Do mentees prefer to have mentors of the same gender? New research from Assistant Professor Yana Gallen, labor economist and assistant professor at Harris, investigates the ways mentors and mentees are paired and exactly what values mentees prioritize in a mentor.

Does Information Affect Homophily?,” a working paper from the Becker Friedman Institute for Research in Economics at UChicago, specifically investigates how the tendency to associate with those similar to oneself – officially termed “homophily” – can be counteracted by other information when choosing mentors.

Gallen and coauthor Melanie Wasserman from the UCLA Anderson School of Management, provide a great number of examples of peoples’ innate tendency to associate with people of the same gender: Women may wait longer to see a female doctor as opposed to seeing an available male doctor, for example.

In the context of mentorship, which Gallen’s paper explores, the concept of homophily may play into identities other than gender. Programs are built around an effort to find specific identity-based mentors, including mentorship opportunities for women in STEM, or first-generation college students, for instance.

Gallen and Wasserman’s research looks into how willing students may be to sacrifice other qualities in a mentor – geographic proximity, say, or occupational match – in order to have a mentor of the same gender.

When provided only basic information about a mentor, including gender, occupation, and years of experience, female students were willing to trade a male mentor with more relevant experience for a female mentor with less. (Male students, meanwhile did not express as dramatic a preference.)

When provided with more information about the quality of the mentors, however, the gender preference disappeared. Regardless of gender, students were no longer willing to pay a cost to choose a less qualified female mentor over a more qualified male mentor.

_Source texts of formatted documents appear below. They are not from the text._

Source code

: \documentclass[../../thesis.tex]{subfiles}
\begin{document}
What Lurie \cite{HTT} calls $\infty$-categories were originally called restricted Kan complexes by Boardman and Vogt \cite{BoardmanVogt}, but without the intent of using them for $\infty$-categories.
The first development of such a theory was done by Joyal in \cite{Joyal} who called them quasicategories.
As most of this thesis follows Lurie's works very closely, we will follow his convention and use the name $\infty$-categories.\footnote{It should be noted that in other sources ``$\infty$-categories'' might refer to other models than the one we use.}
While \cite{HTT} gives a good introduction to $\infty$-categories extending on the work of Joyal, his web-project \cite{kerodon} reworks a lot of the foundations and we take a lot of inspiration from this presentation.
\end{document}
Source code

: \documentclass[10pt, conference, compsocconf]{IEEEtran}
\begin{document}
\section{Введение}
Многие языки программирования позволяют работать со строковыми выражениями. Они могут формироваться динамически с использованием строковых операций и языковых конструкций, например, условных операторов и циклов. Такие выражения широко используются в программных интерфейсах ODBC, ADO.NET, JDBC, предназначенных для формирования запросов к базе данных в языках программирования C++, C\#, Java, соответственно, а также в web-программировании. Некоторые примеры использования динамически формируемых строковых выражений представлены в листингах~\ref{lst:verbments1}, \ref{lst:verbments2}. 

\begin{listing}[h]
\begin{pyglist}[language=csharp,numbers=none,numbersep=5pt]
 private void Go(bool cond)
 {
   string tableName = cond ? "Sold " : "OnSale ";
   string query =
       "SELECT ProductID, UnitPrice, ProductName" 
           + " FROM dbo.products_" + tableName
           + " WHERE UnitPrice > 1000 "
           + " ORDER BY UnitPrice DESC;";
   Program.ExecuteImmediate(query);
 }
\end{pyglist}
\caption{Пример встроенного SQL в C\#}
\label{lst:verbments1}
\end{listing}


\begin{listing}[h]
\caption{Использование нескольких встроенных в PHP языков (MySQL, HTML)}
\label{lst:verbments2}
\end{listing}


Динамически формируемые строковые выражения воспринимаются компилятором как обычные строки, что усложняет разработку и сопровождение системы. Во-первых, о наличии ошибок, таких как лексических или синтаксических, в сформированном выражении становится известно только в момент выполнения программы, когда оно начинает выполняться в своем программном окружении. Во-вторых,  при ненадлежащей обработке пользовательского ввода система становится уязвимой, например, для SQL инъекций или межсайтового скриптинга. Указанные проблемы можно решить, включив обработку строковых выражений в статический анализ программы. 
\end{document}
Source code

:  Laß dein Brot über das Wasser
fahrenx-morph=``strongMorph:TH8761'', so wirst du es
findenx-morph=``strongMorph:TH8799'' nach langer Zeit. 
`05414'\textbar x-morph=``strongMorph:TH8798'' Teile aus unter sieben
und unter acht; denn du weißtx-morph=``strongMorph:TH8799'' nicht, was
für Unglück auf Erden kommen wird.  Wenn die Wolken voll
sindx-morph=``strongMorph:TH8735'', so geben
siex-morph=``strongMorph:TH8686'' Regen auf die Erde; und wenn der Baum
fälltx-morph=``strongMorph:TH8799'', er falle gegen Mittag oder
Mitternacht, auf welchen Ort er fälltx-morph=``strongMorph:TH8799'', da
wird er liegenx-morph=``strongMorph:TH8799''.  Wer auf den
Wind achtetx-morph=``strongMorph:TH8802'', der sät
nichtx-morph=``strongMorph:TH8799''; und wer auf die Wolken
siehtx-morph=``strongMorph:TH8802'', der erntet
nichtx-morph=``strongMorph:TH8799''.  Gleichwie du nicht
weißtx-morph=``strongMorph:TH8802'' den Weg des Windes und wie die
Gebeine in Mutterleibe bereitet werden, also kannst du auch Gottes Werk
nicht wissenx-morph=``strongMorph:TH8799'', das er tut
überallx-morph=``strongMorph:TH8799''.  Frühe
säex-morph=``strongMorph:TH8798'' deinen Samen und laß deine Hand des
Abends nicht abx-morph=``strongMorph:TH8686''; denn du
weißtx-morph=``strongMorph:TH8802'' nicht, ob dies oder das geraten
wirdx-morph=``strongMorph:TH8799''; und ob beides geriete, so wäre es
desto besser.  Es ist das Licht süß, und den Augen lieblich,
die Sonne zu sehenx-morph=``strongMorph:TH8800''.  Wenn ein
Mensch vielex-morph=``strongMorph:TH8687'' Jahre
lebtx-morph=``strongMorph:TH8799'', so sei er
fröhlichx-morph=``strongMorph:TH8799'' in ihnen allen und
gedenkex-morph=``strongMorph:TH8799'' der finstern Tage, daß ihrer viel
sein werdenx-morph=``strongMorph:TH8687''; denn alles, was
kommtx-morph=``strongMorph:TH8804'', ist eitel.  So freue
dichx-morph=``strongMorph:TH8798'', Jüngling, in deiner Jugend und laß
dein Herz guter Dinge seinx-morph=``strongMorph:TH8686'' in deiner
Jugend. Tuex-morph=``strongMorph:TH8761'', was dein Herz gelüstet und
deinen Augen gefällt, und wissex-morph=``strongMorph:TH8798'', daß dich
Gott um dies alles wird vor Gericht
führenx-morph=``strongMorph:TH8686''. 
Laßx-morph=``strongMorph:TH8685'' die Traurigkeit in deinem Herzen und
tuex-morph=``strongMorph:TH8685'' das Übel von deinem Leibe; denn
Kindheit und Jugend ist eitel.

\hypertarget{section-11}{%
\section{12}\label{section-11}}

This realization has significant implications for how mentorship programs can be structured.

“If homophily is driven by lack of information on mentor quality,” Gallen and Wasserman say, “then resources could be better invested recruiting mentors based on quality rather than shared trait.”

Beyond the benefits of improving mentorship programs, this research can lead to refining other processes as well. By rethinking how matching-providers are formulated, organizations can save time and money while producing better outcomes.

“Initiatives that commonly use shared traits as a coarse proxy for match quality—while well intentioned—could lead to efficiency losses relative to those that incorporate information on valued traits into the matching process,” Gallen and Wasserman write.